Fig. 7 ESPs mapped onto electron density isosurfaces for mimetic structures: 5-methyl-1H-imidazole (His), methylbenzene (Phe), 3-methyl-1H-indole (Trp), 4-methyphenol (Tyr), and 3,4-dimethyl-1H-pyrrole (porphyrin). Typically, a color scale is used, with the most negative potential colored red and the most positive potential colored violet. Electrostatic potential surface energies range is shown below the maps. Figure was prepared using the program Jaguar from Schrödinger Suite 2014-3.42 |
We have observed that most of the anion–π pairs have energies in the range from −2 to −4 kcal mol−1. There are a few residues that have energies less than −16 kcal mol−1, consistent with shorter distance to nitrogen atoms from His, Trp and porphyrin rings (Fig. 6a, c and e). These structures demonstrate high electropositive character (colored violet) on the nitrogen atom area and the establishment of favourable anion–π interactions (Fig. 7). Our ab initio calculations of interacting forces for anion–π structures showed that the strongest attractive interactions (−16 kcal mol−1) emerges between Asp86 and aromatic pyrroles in human uroporphyrinogen decarboxylase; PDB ID 1r3w (Fig. 4b).
The energies of many of the anion–π interactions are quite substantial, but roughly one third of the interactions found showed destabilizing energies (positive values) for dimeric model structures examined in this research (Fig. 6). Although that type of interactions, observed under isolated conditions, as in this research, can be considered to weaken the stability of protein structure, this has to be taken with some dose of reserve. Namely, we mentioned earlier that the database search showed that aromatic systems and anions in protein structures are frequently involved in various multiple long range non-covalent interactions (Fig. 8), as well as the fact that non-covalent interactions are additive in their nature. The combination of the anion–π interaction with other type(s) of non-covalent bonds can work in a synergistic manner and show to be desirable for achieving the stability of systems.13 However, the precise nature and quantitative interaction energies of those multiple interactions working in synergy and the factors affecting their interaction energies still needs further investigations.
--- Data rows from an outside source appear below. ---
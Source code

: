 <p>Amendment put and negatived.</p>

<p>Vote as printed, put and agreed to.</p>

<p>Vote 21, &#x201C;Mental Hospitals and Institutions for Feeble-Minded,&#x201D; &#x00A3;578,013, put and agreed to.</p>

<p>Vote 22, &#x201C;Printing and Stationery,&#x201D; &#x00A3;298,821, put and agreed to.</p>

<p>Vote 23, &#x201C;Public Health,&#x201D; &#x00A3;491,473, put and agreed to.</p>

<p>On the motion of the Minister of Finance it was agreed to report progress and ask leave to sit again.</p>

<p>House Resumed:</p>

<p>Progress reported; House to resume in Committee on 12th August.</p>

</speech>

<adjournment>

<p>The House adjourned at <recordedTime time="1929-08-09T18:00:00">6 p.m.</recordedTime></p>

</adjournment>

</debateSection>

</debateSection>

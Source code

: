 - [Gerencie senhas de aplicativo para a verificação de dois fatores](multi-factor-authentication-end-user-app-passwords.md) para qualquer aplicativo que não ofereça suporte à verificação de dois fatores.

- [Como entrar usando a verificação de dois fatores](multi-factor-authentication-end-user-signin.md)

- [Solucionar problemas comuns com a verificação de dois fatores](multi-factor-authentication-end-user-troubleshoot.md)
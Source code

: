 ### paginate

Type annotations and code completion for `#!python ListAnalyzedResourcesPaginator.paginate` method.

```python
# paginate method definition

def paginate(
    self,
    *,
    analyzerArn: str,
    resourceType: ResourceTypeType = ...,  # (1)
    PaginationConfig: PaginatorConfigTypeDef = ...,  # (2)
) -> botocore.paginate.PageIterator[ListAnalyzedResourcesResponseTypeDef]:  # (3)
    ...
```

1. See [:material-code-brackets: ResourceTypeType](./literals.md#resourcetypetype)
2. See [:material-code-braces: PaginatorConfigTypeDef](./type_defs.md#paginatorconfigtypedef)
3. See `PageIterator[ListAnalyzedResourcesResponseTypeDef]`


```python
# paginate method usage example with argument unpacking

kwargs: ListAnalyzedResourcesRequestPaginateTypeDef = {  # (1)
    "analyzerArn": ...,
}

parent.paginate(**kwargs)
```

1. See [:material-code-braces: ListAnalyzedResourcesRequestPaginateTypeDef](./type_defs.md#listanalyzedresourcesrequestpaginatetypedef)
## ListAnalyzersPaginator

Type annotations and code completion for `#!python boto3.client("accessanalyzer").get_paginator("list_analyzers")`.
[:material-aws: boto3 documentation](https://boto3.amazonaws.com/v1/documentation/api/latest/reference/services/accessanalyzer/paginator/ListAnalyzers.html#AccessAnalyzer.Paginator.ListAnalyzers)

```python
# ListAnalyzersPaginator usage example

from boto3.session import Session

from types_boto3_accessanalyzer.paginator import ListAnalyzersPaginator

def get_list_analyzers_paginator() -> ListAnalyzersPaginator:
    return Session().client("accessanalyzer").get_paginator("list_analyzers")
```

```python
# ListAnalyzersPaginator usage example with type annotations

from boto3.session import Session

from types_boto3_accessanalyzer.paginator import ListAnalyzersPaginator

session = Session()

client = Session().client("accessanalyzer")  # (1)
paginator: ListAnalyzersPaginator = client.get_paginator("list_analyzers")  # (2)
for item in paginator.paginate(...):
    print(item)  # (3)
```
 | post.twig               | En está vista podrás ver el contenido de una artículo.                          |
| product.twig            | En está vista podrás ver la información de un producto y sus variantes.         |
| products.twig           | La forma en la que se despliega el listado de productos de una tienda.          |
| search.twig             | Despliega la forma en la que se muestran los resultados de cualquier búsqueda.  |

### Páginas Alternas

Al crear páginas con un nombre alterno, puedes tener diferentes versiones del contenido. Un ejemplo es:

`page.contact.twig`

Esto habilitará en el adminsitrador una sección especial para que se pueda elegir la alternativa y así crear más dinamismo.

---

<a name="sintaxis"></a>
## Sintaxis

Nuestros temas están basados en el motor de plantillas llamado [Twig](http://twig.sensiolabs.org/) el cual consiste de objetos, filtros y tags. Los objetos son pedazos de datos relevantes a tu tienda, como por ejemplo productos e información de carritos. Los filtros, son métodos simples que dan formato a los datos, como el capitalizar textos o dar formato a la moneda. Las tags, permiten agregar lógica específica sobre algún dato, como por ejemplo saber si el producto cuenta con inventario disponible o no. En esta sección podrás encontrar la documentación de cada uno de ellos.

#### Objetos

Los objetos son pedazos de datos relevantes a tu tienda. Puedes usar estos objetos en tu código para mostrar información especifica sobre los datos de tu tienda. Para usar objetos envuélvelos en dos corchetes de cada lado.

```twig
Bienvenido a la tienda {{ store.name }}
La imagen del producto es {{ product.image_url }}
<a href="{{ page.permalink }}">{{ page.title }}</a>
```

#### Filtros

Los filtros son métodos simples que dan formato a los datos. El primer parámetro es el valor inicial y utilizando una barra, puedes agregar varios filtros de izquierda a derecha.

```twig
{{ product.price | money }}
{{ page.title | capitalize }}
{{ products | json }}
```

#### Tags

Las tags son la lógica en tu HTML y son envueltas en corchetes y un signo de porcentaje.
Fig. 8 Details of anion–π interactions with destabilizing energies of the nonaheme cytochrome c from Desulfovibrio desulfuricans Essex (PDB ID: 1duw). (a) Energy of anion–π interaction A:HEM301:O2D—A:His200 (2.11 kcal mol−1) is compensated from coordinated bond (His200–Fe2+). (b) Energy of anion–π interaction A:Glu41:OE2—A:HEM296(B) (2.18 kcal mol−1) is compensated from other non-covalent interactions. Hydrophobic interactions are missed for clarity images. Figure was prepared using the program Discovery Studio Visualizer 4.1.40 |
To understand the interactions that confer secondary structural conformational stability in proteins it is important to know the conformational preferences of amino acids. In order to obtain the preference and pattern of each anion–π interaction forming residue in protein–porphyrin complexes, we conducted a systematic analysis based on their location in different secondary structures. We have calculated the occurrence of anion–π interaction forming residues in different secondary structures in our dataset which classify amino acids into helix, strand, and turn, and the results are presented in Table 2.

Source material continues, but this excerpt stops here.